| What this task involves |
Reproduce precisely the lines of the listing below, starting with the line that contains "For example, each" and stopping after the line that contains "### Follow the principle of least privilege."; include nothing else.

BEGIN Material shown

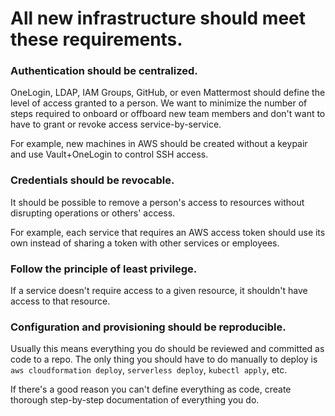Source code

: 
# All new infrastructure should meet these requirements.

### Authentication should be centralized.

OneLogin, LDAP, IAM Groups, GitHub, or even Mattermost should define the level of access granted to a person. We want to minimize the number of steps required to onboard or offboard new team members and don't want to have to grant or revoke access service-by-service.

For example, new machines in AWS should be created without a keypair and use Vault+OneLogin to control SSH access.

### Credentials should be revocable.

It should be possible to remove a person's access to resources without disrupting operations or others' access.

For example, each service that requires an AWS access token should use its own instead of sharing a token with other services or employees.

### Follow the principle of least privilege.

If a service doesn't require access to a given resource, it shouldn't have access to that resource.

### Configuration and provisioning should be reproducible.

Usually this means everything you do should be reviewed and committed as code to a repo. The only thing you should have to do manually to deploy is `aws cloudformation deploy`, `serverless deploy`, `kubectl apply`, etc.

If there's a good reason you can't define everything as code, create thorough step-by-step documentation of everything you do.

END Material shown

| Exercise answer |
For example, each service that requires an AWS access token should use its own instead of sharing a token with other services or employees.

### Follow the principle of least privilege.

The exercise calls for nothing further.